<292>Quoique le Roi n'eût d'abord confié qu'à moi ce que je vous écris, j'ai cru que, de son aveu, je devais en faire part à M. l'abbé de Prades, par le zèle que je lui ai connu pour ce qui vous regarde; il vous instruira amplement de ce que je n'ai l'honneur de vous écrire que très-succinctement.

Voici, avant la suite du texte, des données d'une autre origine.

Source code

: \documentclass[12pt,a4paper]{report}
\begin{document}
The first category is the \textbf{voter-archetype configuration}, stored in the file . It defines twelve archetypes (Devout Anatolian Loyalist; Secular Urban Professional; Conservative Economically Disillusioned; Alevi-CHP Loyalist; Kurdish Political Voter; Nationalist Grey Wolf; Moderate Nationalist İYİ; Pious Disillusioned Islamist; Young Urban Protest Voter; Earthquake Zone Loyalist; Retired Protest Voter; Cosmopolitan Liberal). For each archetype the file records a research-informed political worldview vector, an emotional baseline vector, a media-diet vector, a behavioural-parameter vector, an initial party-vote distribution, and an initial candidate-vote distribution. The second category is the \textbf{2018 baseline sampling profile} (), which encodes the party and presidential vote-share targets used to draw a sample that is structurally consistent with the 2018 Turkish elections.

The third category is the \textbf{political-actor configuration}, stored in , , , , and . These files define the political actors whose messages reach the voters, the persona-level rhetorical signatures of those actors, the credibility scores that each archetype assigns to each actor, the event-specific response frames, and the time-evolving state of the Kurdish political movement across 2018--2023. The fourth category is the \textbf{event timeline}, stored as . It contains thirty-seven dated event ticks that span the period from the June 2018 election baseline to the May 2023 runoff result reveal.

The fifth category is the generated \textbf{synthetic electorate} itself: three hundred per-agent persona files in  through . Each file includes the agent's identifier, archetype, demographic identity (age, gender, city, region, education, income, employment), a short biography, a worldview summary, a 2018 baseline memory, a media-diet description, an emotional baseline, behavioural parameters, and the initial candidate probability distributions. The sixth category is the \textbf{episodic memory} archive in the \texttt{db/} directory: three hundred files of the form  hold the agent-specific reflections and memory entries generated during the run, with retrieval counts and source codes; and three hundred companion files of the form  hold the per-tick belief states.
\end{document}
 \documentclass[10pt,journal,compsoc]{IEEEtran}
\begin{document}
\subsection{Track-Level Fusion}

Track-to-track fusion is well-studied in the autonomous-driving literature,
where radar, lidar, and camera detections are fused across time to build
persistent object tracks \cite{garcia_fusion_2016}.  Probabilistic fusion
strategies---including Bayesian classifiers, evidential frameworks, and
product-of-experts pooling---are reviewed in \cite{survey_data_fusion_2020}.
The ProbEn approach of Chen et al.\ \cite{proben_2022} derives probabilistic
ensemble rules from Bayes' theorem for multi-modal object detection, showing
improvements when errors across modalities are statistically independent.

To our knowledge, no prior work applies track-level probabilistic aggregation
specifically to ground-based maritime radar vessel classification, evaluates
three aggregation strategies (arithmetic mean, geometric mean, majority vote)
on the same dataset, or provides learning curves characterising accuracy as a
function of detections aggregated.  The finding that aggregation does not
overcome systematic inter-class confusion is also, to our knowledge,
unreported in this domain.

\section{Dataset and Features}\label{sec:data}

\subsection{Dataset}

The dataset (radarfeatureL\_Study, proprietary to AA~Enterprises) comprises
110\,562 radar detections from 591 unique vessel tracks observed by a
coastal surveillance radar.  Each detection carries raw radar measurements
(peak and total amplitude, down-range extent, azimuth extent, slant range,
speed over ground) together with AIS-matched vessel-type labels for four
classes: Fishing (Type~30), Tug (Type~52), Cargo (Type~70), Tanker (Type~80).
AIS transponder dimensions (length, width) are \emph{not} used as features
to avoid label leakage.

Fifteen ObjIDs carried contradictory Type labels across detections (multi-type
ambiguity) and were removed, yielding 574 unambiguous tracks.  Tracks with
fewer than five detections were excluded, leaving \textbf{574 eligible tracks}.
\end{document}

Au reste, monsieur, je vous connais trop philosophe pour craindre que, si vous n'acceptiez pas l'offre que je vous fais, vous voulussiez la divulguer pour flatter une vanité qui n'est que pour les âmes vulgaires, et non pour celles qui sont de la nature de celles des Newton, des Locke, des d'Alembert. Consultez-vous donc, monsieur, et surtout n'écoutez pas quelques contes qui n'ont aucune réalité. Quand il en sera temps, je me charge de vous montrer évidemment que ce pays est le seul qui soit fait pour les gens qui, comme vous, savent penser.
Je suis, etc.
2. D ALEMBERT AU MARQUIS D'ARGENS.
Paris, 16 septembre 1752.
On ne peut être, monsieur, plus sensible que je le suis aux bontés dont le Roi m'honore. Je n'en avais pas besoin pour lui être tendrement et inviolablement attaché; le respect et l'admiration que ses actions m'ont inspirés ne suffisent pas à mon cœur; c'est un sentiment que je partage avec toute l'Europe; un monarque tel que lui est digne d'en inspirer de plus doux, et j'ose dire que je le dispute sur ce point à tous ceux qui ont l'honneur de l'approcher. Jugez donc, monsieur, du désir que j'aurais de jouir de ses bienfaits, si les circonstances où je me trouve pouvaient me le permettre; mais elles ne me laissent que le regret de ne pouvoir en profiter, et ce regret ne fait qu'augmenter ma reconnaissance. Permettez-moi, monsieur, d'entrer là-dessus dans quelques détails avec vous, et de vous ouvrir mon cœur comme à un ami digne de ma confiance et de mon estime. J'ose prendre ce titre avec vous; tout semble m'y inviter : la lettre pleine de bonté que vous m'avez fait l'honneur de m'écrire; la générosité de vos procédés envers M. l'abbé de Prades, auquel je m'intéresse très-vivement, et qui se loue dans toutes ses lettres de vous plus que de personne; enfin, la réputation dont vous jouissez à si juste titre par vos lumières, par vos connaissances, par la noblesse de vos sentiments et par une probité d'autant plus précieuse, qu'elle est plus rare.